Published in CSP Daily News
OAKBROOK TERRACE, Ill. -- After an evening of live-tweeting the beverage commercials that popped up during Sunday’s Super Bowl, I’ve drawn several conclusions about who did things well, and who might have missed an opportunity. See my assessments below, and follow me on Twitter @CSPreports for regular updates and thoughts on the beverage category.
Strongest Presence: Pepsi. The beverage-maker didn’t run any standard commercials, but its sponsorship of both the first half of the game and the halftime show kept its name a logo front and center. Plus, I loved the branded opening to the halftime event, Pepsi as an ingrained part of the landscape.

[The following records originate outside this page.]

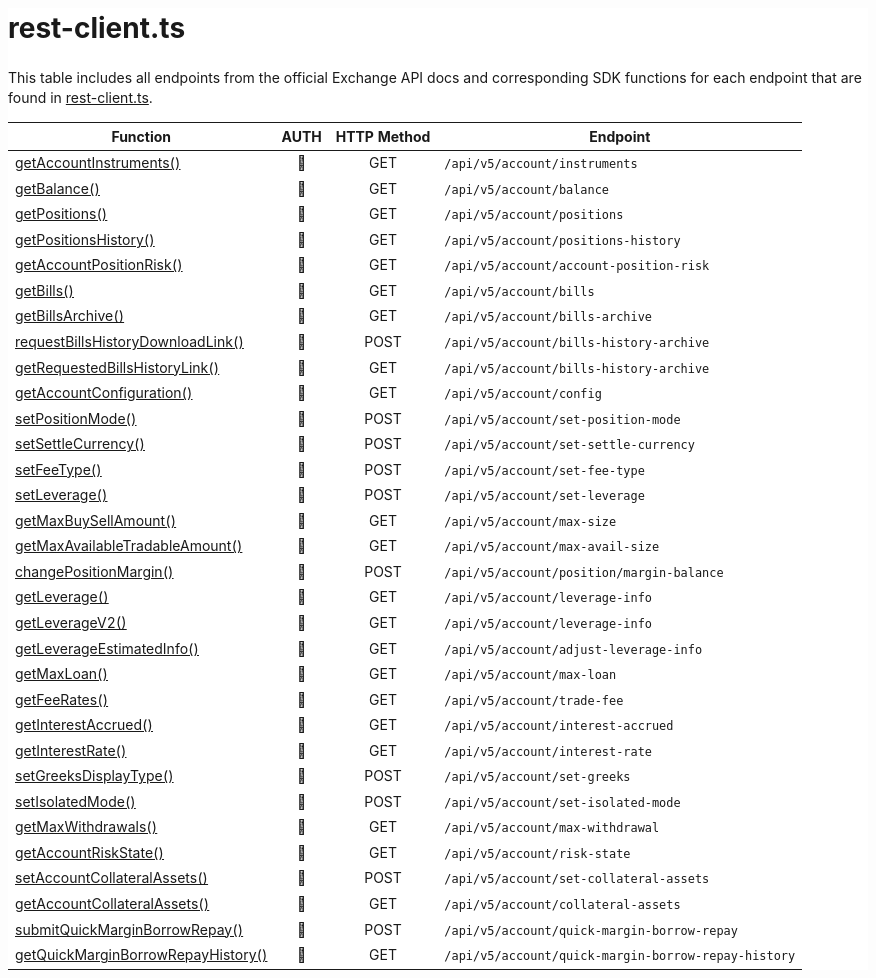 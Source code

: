
# rest-client.ts

This table includes all endpoints from the official Exchange API docs and corresponding SDK functions for each endpoint that are found in [rest-client.ts](/src/rest-client.ts). 

| Function | AUTH | HTTP Method | Endpoint |
| -------- | :------: | :------: | -------- |
| [getAccountInstruments()](https://github.com/tiagosiebler/okx-api/blob/master/src/rest-client.ts#L403) | :closed_lock_with_key:  | GET | `/api/v5/account/instruments` |
| [getBalance()](https://github.com/tiagosiebler/okx-api/blob/master/src/rest-client.ts#L409) | :closed_lock_with_key:  | GET | `/api/v5/account/balance` |
| [getPositions()](https://github.com/tiagosiebler/okx-api/blob/master/src/rest-client.ts#L413) | :closed_lock_with_key:  | GET | `/api/v5/account/positions` |
| [getPositionsHistory()](https://github.com/tiagosiebler/okx-api/blob/master/src/rest-client.ts#L417) | :closed_lock_with_key:  | GET | `/api/v5/account/positions-history` |
| [getAccountPositionRisk()](https://github.com/tiagosiebler/okx-api/blob/master/src/rest-client.ts#L423) | :closed_lock_with_key:  | GET | `/api/v5/account/account-position-risk` |
| [getBills()](https://github.com/tiagosiebler/okx-api/blob/master/src/rest-client.ts#L430) | :closed_lock_with_key:  | GET | `/api/v5/account/bills` |
| [getBillsArchive()](https://github.com/tiagosiebler/okx-api/blob/master/src/rest-client.ts#L435) | :closed_lock_with_key:  | GET | `/api/v5/account/bills-archive` |
| [requestBillsHistoryDownloadLink()](https://github.com/tiagosiebler/okx-api/blob/master/src/rest-client.ts#L448) | :closed_lock_with_key:  | POST | `/api/v5/account/bills-history-archive` |
| [getRequestedBillsHistoryLink()](https://github.com/tiagosiebler/okx-api/blob/master/src/rest-client.ts#L458) | :closed_lock_with_key:  | GET | `/api/v5/account/bills-history-archive` |
| [getAccountConfiguration()](https://github.com/tiagosiebler/okx-api/blob/master/src/rest-client.ts#L465) | :closed_lock_with_key:  | GET | `/api/v5/account/config` |
| [setPositionMode()](https://github.com/tiagosiebler/okx-api/blob/master/src/rest-client.ts#L469) | :closed_lock_with_key:  | POST | `/api/v5/account/set-position-mode` |
| [setSettleCurrency()](https://github.com/tiagosiebler/okx-api/blob/master/src/rest-client.ts#L475) | :closed_lock_with_key:  | POST | `/api/v5/account/set-settle-currency` |
| [setFeeType()](https://github.com/tiagosiebler/okx-api/blob/master/src/rest-client.ts#L481) | :closed_lock_with_key:  | POST | `/api/v5/account/set-fee-type` |
| [setLeverage()](https://github.com/tiagosiebler/okx-api/blob/master/src/rest-client.ts#L485) | :closed_lock_with_key:  | POST | `/api/v5/account/set-leverage` |
| [getMaxBuySellAmount()](https://github.com/tiagosiebler/okx-api/blob/master/src/rest-client.ts#L490) | :closed_lock_with_key:  | GET | `/api/v5/account/max-size` |
| [getMaxAvailableTradableAmount()](https://github.com/tiagosiebler/okx-api/blob/master/src/rest-client.ts#L501) | :closed_lock_with_key:  | GET | `/api/v5/account/max-avail-size` |
| [changePositionMargin()](https://github.com/tiagosiebler/okx-api/blob/master/src/rest-client.ts#L511) | :closed_lock_with_key:  | POST | `/api/v5/account/position/margin-balance` |
| [getLeverage()](https://github.com/tiagosiebler/okx-api/blob/master/src/rest-client.ts#L517) | :closed_lock_with_key:  | GET | `/api/v5/account/leverage-info` |
| [getLeverageV2()](https://github.com/tiagosiebler/okx-api/blob/master/src/rest-client.ts#L529) | :closed_lock_with_key:  | GET | `/api/v5/account/leverage-info` |
| [getLeverageEstimatedInfo()](https://github.com/tiagosiebler/okx-api/blob/master/src/rest-client.ts#L537) | :closed_lock_with_key:  | GET | `/api/v5/account/adjust-leverage-info` |
| [getMaxLoan()](https://github.com/tiagosiebler/okx-api/blob/master/src/rest-client.ts#L548) | :closed_lock_with_key:  | GET | `/api/v5/account/max-loan` |
| [getFeeRates()](https://github.com/tiagosiebler/okx-api/blob/master/src/rest-client.ts#L557) | :closed_lock_with_key:  | GET | `/api/v5/account/trade-fee` |
| [getInterestAccrued()](https://github.com/tiagosiebler/okx-api/blob/master/src/rest-client.ts#L567) | :closed_lock_with_key:  | GET | `/api/v5/account/interest-accrued` |
| [getInterestRate()](https://github.com/tiagosiebler/okx-api/blob/master/src/rest-client.ts#L579) | :closed_lock_with_key:  | GET | `/api/v5/account/interest-rate` |
| [setGreeksDisplayType()](https://github.com/tiagosiebler/okx-api/blob/master/src/rest-client.ts#L583) | :closed_lock_with_key:  | POST | `/api/v5/account/set-greeks` |
| [setIsolatedMode()](https://github.com/tiagosiebler/okx-api/blob/master/src/rest-client.ts#L587) | :closed_lock_with_key:  | POST | `/api/v5/account/set-isolated-mode` |
| [getMaxWithdrawals()](https://github.com/tiagosiebler/okx-api/blob/master/src/rest-client.ts#L594) | :closed_lock_with_key:  | GET | `/api/v5/account/max-withdrawal` |
| [getAccountRiskState()](https://github.com/tiagosiebler/okx-api/blob/master/src/rest-client.ts#L598) | :closed_lock_with_key:  | GET | `/api/v5/account/risk-state` |
| [setAccountCollateralAssets()](https://github.com/tiagosiebler/okx-api/blob/master/src/rest-client.ts#L602) | :closed_lock_with_key:  | POST | `/api/v5/account/set-collateral-assets` |
| [getAccountCollateralAssets()](https://github.com/tiagosiebler/okx-api/blob/master/src/rest-client.ts#L616) | :closed_lock_with_key:  | GET | `/api/v5/account/collateral-assets` |
| [submitQuickMarginBorrowRepay()](https://github.com/tiagosiebler/okx-api/blob/master/src/rest-client.ts#L628) | :closed_lock_with_key:  | POST | `/api/v5/account/quick-margin-borrow-repay` |
| [getQuickMarginBorrowRepayHistory()](https://github.com/tiagosiebler/okx-api/blob/master/src/rest-client.ts#L637) | :closed_lock_with_key:  | GET | `/api/v5/account/quick-margin-borrow-repay-history` | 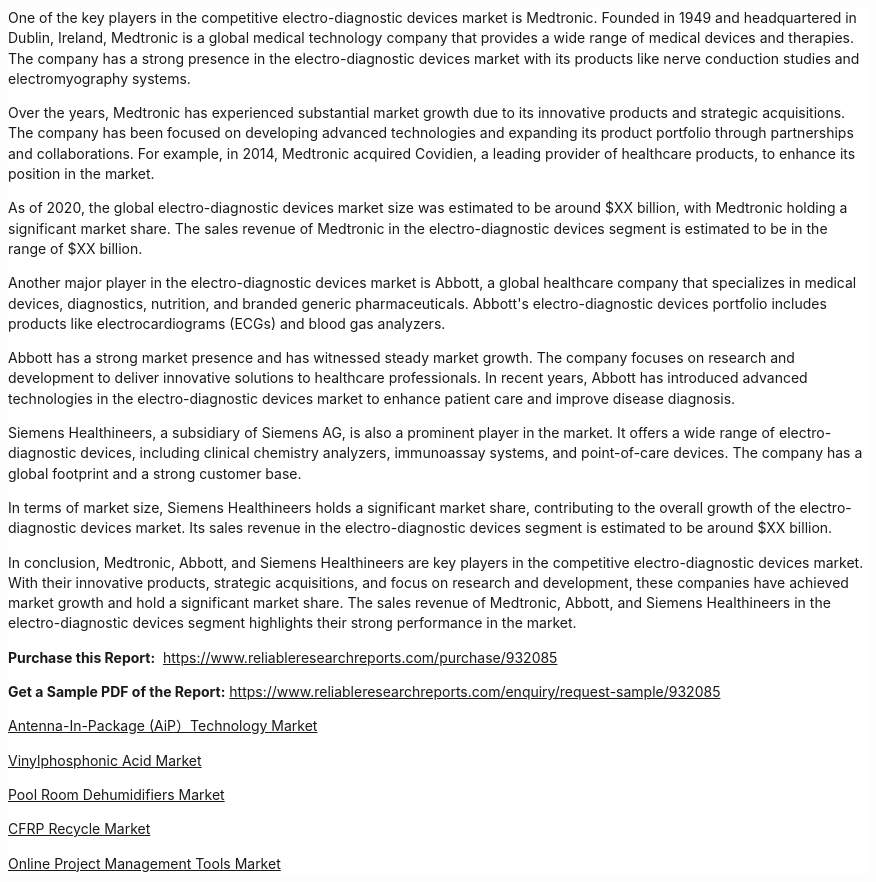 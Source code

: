 <p><p>One of the key players in the competitive electro-diagnostic devices market is Medtronic. Founded in 1949 and headquartered in Dublin, Ireland, Medtronic is a global medical technology company that provides a wide range of medical devices and therapies. The company has a strong presence in the electro-diagnostic devices market with its products like nerve conduction studies and electromyography systems. </p><p>Over the years, Medtronic has experienced substantial market growth due to its innovative products and strategic acquisitions. The company has been focused on developing advanced technologies and expanding its product portfolio through partnerships and collaborations. For example, in 2014, Medtronic acquired Covidien, a leading provider of healthcare products, to enhance its position in the market. </p><p>As of 2020, the global electro-diagnostic devices market size was estimated to be around $XX billion, with Medtronic holding a significant market share. The sales revenue of Medtronic in the electro-diagnostic devices segment is estimated to be in the range of $XX billion.</p><p>Another major player in the electro-diagnostic devices market is Abbott, a global healthcare company that specializes in medical devices, diagnostics, nutrition, and branded generic pharmaceuticals. Abbott's electro-diagnostic devices portfolio includes products like electrocardiograms (ECGs) and blood gas analyzers.</p><p>Abbott has a strong market presence and has witnessed steady market growth. The company focuses on research and development to deliver innovative solutions to healthcare professionals. In recent years, Abbott has introduced advanced technologies in the electro-diagnostic devices market to enhance patient care and improve disease diagnosis.</p><p>Siemens Healthineers, a subsidiary of Siemens AG, is also a prominent player in the market. It offers a wide range of electro-diagnostic devices, including clinical chemistry analyzers, immunoassay systems, and point-of-care devices. The company has a global footprint and a strong customer base.</p><p>In terms of market size, Siemens Healthineers holds a significant market share, contributing to the overall growth of the electro-diagnostic devices market. Its sales revenue in the electro-diagnostic devices segment is estimated to be around $XX billion.</p><p>In conclusion, Medtronic, Abbott, and Siemens Healthineers are key players in the competitive electro-diagnostic devices market. With their innovative products, strategic acquisitions, and focus on research and development, these companies have achieved market growth and hold a significant market share. The sales revenue of Medtronic, Abbott, and Siemens Healthineers in the electro-diagnostic devices segment highlights their strong performance in the market.</p></p>
<p><strong>Purchase this Report:</strong>&nbsp;&nbsp;<a href="https://www.reliableresearchreports.com/purchase/932085">https://www.reliableresearchreports.com/purchase/932085</a></p>
<p></p>
<p><strong>Get a Sample PDF of the Report:</strong>&nbsp;<a href="https://www.reliableresearchreports.com/enquiry/request-sample/932085">https://www.reliableresearchreports.com/enquiry/request-sample/932085</a></p>
<p><p><a href="https://www.linkedin.com/pulse/antenna-in-package-aiptechnology-market/">Antenna-In-Package (AiP）Technology Market</a></p><p><a href="https://www.reportprime.com/vinylphosphonic-acid-r164">Vinylphosphonic Acid Market</a></p><p><a href="https://medium.com/@josueherzog/pool-room-dehumidifiers-market-size-growth-forecast-2023-2030-b3662c8eddb2">Pool Room Dehumidifiers Market</a></p><p><a href="https://www.reportprime.com/cfrp-recycle-r165">CFRP Recycle Market</a></p><p><a href="https://medium.com/@freedayundt/online-project-management-tools-market-size-growth-forecast-2023-2030-1745182a1be8">Online Project Management Tools Market</a></p></p>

Best Beverage Commercial: Technically, it came before kickoff, but the ad for the new Mtn Dew Kickstart flavors—Black Cherry and Limeade—were effective, targeting a specific demographic and actually introducing a new product.
Best Branding: Bud Light for its variety of commercials and its sponsorship of the third quarter.
Best Connection With the Audience: Budweiser. Its puppy/Clydesdale ad was touching and undeniably cute. Its “welcome home” ad spoke to national pride and the quintessential local hero.
Most Surprising Impact: SodaStream. In case there was any question this make-your-own-soda machine is going after the packaged beverages market, Scarlett Johansson put any doubt to rest.
Honorable Mention: Coca-Cola. The soda-maker has long farmed brand pride/universal appeal advertising soil. This new entry fits right in. Similarly, Coke’s “touchdown” ad is a pleasant extension of its old Mean Joe Greene commercial.
Favorite Beyond Beverages: Doritos’ time-machine ad. The fan-generated spot cracked me and genuinely made me want to eat Doritos.